Stored items from a collection:

*****

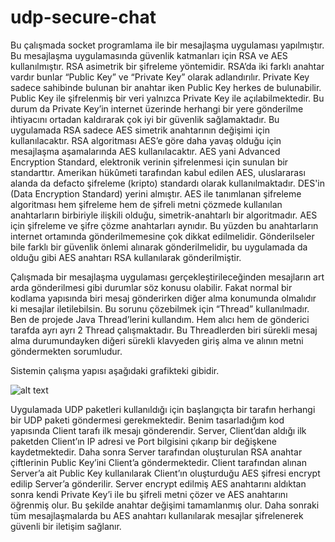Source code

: # udp-secure-chat

Bu çalışmada socket programlama ile bir mesajlaşma uygulaması yapılmıştır. Bu mesajlaşma uygulamasında güvenlik katmanları için RSA ve AES kullanılmıştır. RSA asimetrik bir şifreleme yöntemidir. RSA’da iki farklı anahtar vardır bunlar “Public Key” ve “Private Key” olarak adlandırılır. Private Key sadece sahibinde bulunan bir anahtar iken Public Key herkes de bulunabilir. Public Key ile şifrelenmiş bir veri yalnızca Private Key ile açılabilmektedir. Bu durum da Private Key’in internet üzerinde herhangi bir yere gönderilme ihtiyacını ortadan kaldırarak çok iyi bir güvenlik sağlamaktadır. Bu uygulamada RSA sadece AES simetrik anahtarının değişimi için kullanılacaktır. RSA algoritması AES’e göre daha yavaş olduğu için mesajlaşma aşamalarında AES kullanılacaktır. AES yani Advanced Encryption Standard, elektronik verinin şifrelenmesi için sunulan bir standarttır. Amerikan hükûmeti tarafından kabul edilen AES, uluslararası alanda da defacto şifreleme (kripto) standardı olarak kullanılmaktadır. DES'in (Data Encryption Standard) yerini almıştır. AES ile tanımlanan şifreleme algoritması hem şifreleme hem de şifreli metni çözmede kullanılan anahtarların birbiriyle ilişkili olduğu, simetrik-anahtarlı bir algoritmadır. AES için şifreleme ve şifre çözme anahtarları aynıdır. Bu yüzden bu anahtarların internet ortamında gönderilmemesine çok dikkat edilmelidir. Gönderilseler bile farklı bir güvenlik önlemi alınarak gönderilmelidir, bu uygulamada da olduğu gibi AES anahtarı RSA kullanılarak gönderilmiştir.

Çalışmada bir mesajlaşma uygulaması gerçekleştirileceğinden mesajların art arda gönderilmesi gibi durumlar söz konusu olabilir. Fakat normal bir kodlama yapısında biri mesaj gönderirken diğer alma konumunda olmalıdır ki mesajlar iletilebilsin. Bu sorunu çözebilmek için “Thread” kullanılmadır. Ben de projede Java Thread’lerini kullandım. Hem alıcı hem de gönderici tarafda ayrı ayrı 2 Thread çalışmaktadır. Bu Threadlerden biri sürekli mesaj alma durumundayken diğeri sürekli klavyeden giriş alma ve alının metni göndermekten sorumludur.

Sistemin çalışma yapısı aşağıdaki grafikteki gibidir.

![alt text](https://raw.githubusercontent.com/ifrht/udp-secure-chat/img.png)

Uygulamada UDP paketleri kullanıldığı için başlangıçta bir tarafın herhangi bir UDP paketi göndermesi gerekmektedir. Benim tasarladığım kod yapısında Client tarafı ilk mesajı gönderendir. Server, Client’dan aldığı ilk paketden Client’ın IP adresi ve Port bilgisini çıkarıp bir değişkene kaydetmektedir. Daha sonra Server tarafından oluşturulan RSA anahtar çiftlerinin Public Key’ini Client’a göndermektedir. Client tarafından alınan Server’a ait Public Key kullanılarak Client’ın oluşturduğu AES şifresi encrypt edilip Server’a gönderilir. Server encrypt edilmiş AES anahtarını aldıktan sonra kendi Private Key’i ile bu şifreli metni çözer ve AES anahtarını öğrenmiş olur. Bu şekilde anahtar değişimi tamamlanmış olur. Daha sonraki tüm mesajlaşmalarda bu AES anahtarı kullanılarak mesajlar şifrelenerek güvenli bir iletişim sağlanır.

*****

**PROBLEM STATEMENT:** Only lines with the word "secure" count here; copy every one from the records.

**RESPONSE BOX:**
: # udp-secure-chat
![alt text](https://raw.githubusercontent.com/ifrht/udp-secure-chat/img.png)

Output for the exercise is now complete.